I just returned from a weekend trip to Jardín, Colombia.  Some friends and I drove out to this lovely small mountain city in Antioquia from Medellin.  I heard many times from local Paisas that this colonial pueblo was well worth the visit but never did I realize how wonderful this little mountain gem would turn out to be.  I fell in love with that little town instantly.  Surprisingly, I couldn’t find much written about Jardín and there is nothing in the latest edition of Lonely Planet’s book on Colombia.  Jardín is a two and ˝ hour drive from Medellin.  

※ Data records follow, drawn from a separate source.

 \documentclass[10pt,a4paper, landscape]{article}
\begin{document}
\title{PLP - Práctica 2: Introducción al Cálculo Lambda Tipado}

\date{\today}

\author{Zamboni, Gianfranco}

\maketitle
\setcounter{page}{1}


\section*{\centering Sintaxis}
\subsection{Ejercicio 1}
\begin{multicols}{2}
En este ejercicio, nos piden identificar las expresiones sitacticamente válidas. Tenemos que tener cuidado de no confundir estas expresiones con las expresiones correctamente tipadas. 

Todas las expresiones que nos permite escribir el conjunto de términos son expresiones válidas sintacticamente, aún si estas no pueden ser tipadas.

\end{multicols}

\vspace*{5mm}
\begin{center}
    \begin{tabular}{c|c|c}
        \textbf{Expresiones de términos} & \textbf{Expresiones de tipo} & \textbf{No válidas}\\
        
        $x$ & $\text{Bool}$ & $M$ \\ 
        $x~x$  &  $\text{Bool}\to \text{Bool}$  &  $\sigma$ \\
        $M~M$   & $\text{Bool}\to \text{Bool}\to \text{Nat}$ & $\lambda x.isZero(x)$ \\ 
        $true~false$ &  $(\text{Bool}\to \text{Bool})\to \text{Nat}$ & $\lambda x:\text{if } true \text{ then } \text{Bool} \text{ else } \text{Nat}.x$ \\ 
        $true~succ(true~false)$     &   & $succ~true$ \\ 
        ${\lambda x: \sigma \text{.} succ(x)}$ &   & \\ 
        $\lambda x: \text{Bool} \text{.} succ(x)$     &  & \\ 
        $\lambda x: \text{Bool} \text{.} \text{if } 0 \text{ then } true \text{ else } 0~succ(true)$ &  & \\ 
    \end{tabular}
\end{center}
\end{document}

The trip was very beautiful going through some scenic mountain ranges, crossing a couple rivers, and past a few small communities.  The weather started to gradually change after crossing the first mountain range and got much warmer before starting to cool down as we started to climb in elevation once again.  Jardín at 1750 meters, is slightly higher in elevation than Medellin but it seemed to be much cooler.  The official year round temperature ranges from 19˚ to 25˚C.  We enjoyed sun and billowy white clouds in the early afternoon but there was a drizzling cold rain all evening.  The second day was wonderful, sunny and warm all day long.

One of the curious things we saw on the trip was a large mountain that looked like a huge solitary pyramid.  It reminded me of the mountain in the Juan Valdez coffee logo, it is that steep.  Speaking of coffee, we saw a lot of coffee plants along the highway starting around Andes (another mountain pueblo) and all the way into Jardin.  To my delight, I noticed that many of the coffee plants were in bloom and suggested that we get out of the car for a closer inspection.  These delicate white blooms only last a few days and have a wonderful jasmine like smell.  I have visited a few coffee fincas before but never happened to be there at the same time the coffee was in bloom.  

We stopped in the small city Andes, only 16 km from Jardín, to stretch our legs and ended up in the town square near the prominent cathedral.  I really enjoy these “parque principals” where people have a chance to kick back and enjoy someone’s company, grab a bite to eat or just catch up on the latest gossip.  The park is one square city block with a large water fountain in the center surrounded by various businesses and outdoor cafes.  On one end is the large spire topped basilica.  It seems like most Colombian cities have these churches and town squares as focal points of the city.  

We made one more pit stop before hitting the road again by visiting one of the small businesses in Andes, a green bean coffee broker, where I eagerly bought some beans for a home roaster I have.  I’m happy to report that the coffee which may have been bound for Europe or an American market was intercepted by this gringo coffee junkie.  I’m enjoying a cup of it right now.  I don’t know how Nescafe became so popular in Latin America with such good java growing in many South American countries.  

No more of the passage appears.